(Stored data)
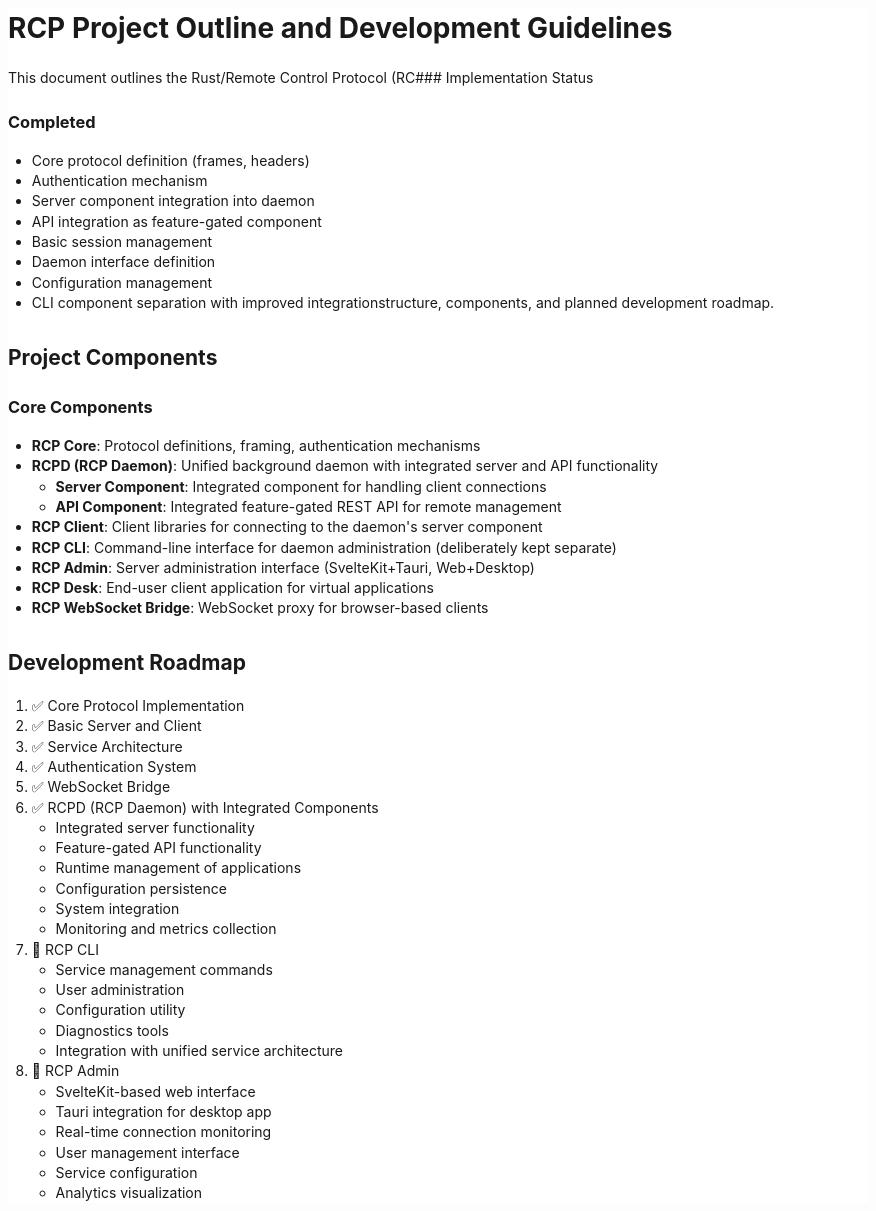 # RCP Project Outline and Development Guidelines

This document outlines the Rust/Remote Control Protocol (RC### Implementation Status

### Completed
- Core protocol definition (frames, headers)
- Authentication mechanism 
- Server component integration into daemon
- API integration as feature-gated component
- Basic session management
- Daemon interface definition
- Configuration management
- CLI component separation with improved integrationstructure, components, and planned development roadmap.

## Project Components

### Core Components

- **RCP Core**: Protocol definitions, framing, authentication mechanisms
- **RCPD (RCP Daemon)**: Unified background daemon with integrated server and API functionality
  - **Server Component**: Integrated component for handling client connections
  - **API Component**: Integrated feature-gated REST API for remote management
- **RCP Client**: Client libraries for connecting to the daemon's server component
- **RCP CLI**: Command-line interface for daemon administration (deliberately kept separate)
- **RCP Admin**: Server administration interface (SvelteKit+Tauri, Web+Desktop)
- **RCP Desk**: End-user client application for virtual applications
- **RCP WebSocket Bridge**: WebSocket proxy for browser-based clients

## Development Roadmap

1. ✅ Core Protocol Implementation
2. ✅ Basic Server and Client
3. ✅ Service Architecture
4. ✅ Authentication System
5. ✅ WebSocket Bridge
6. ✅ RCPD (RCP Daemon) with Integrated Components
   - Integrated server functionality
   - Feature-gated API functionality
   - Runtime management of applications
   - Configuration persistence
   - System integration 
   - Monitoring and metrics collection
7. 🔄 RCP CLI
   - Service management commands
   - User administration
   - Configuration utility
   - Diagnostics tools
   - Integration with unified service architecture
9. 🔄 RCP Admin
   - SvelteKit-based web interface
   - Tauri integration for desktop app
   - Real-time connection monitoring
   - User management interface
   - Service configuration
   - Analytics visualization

---

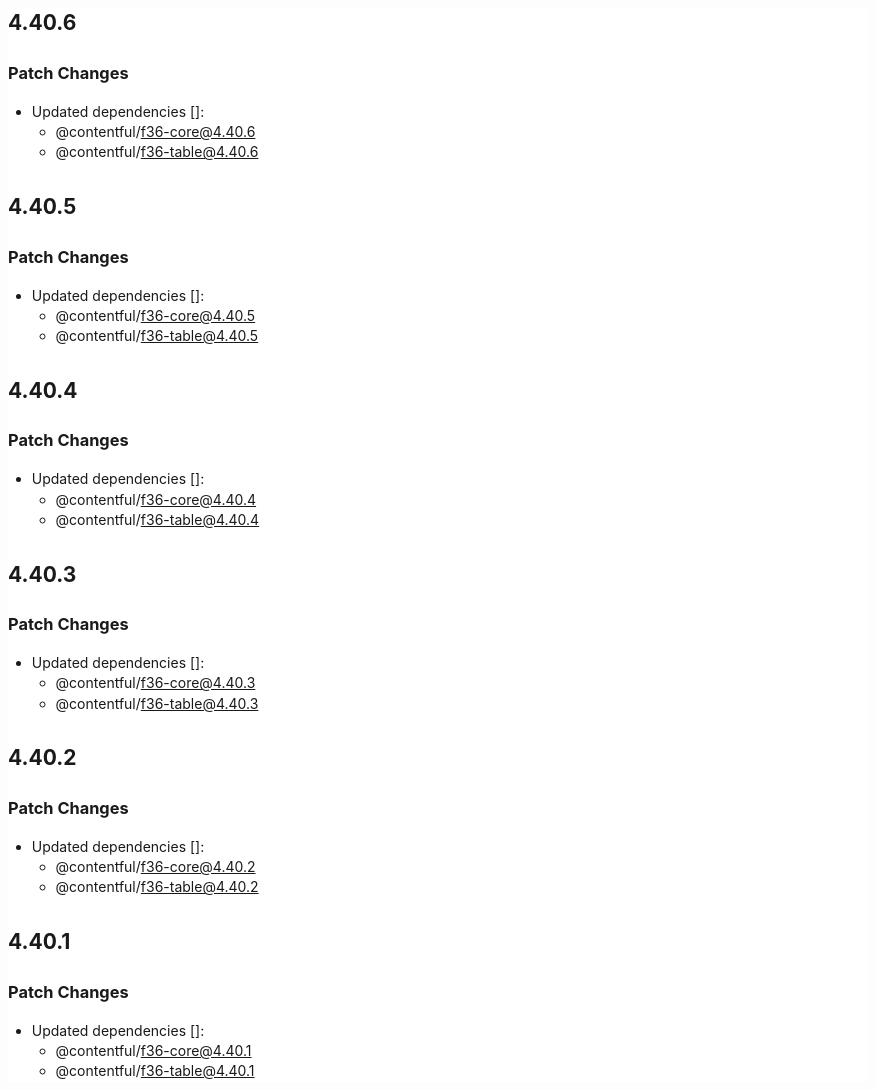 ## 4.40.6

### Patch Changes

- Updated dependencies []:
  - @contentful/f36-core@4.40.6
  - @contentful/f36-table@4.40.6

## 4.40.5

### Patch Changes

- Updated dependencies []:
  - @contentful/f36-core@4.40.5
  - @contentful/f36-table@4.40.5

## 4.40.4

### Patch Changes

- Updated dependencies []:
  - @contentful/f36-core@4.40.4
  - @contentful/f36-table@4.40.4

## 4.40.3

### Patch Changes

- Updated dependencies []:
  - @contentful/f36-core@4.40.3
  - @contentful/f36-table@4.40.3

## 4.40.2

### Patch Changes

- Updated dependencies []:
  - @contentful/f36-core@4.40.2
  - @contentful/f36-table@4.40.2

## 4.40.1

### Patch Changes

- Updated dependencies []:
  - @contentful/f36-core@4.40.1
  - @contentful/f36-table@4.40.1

* _PROBLEM DESCRIPTION_: Take the records above and return, word for word, only the lines that fall from the line with "2. ✅ Basic Server and Client" to the line with "- SvelteKit-based web interface", both of them included.

* _FINISHED EXERCISE_:
2. ✅ Basic Server and Client
3. ✅ Service Architecture
4. ✅ Authentication System
5. ✅ WebSocket Bridge
6. ✅ RCPD (RCP Daemon) with Integrated Components
   - Integrated server functionality
   - Feature-gated API functionality
   - Runtime management of applications
   - Configuration persistence
   - System integration 
   - Monitoring and metrics collection
7. 🔄 RCP CLI
   - Service management commands
   - User administration
   - Configuration utility
   - Diagnostics tools
   - Integration with unified service architecture
9. 🔄 RCP Admin
   - SvelteKit-based web interface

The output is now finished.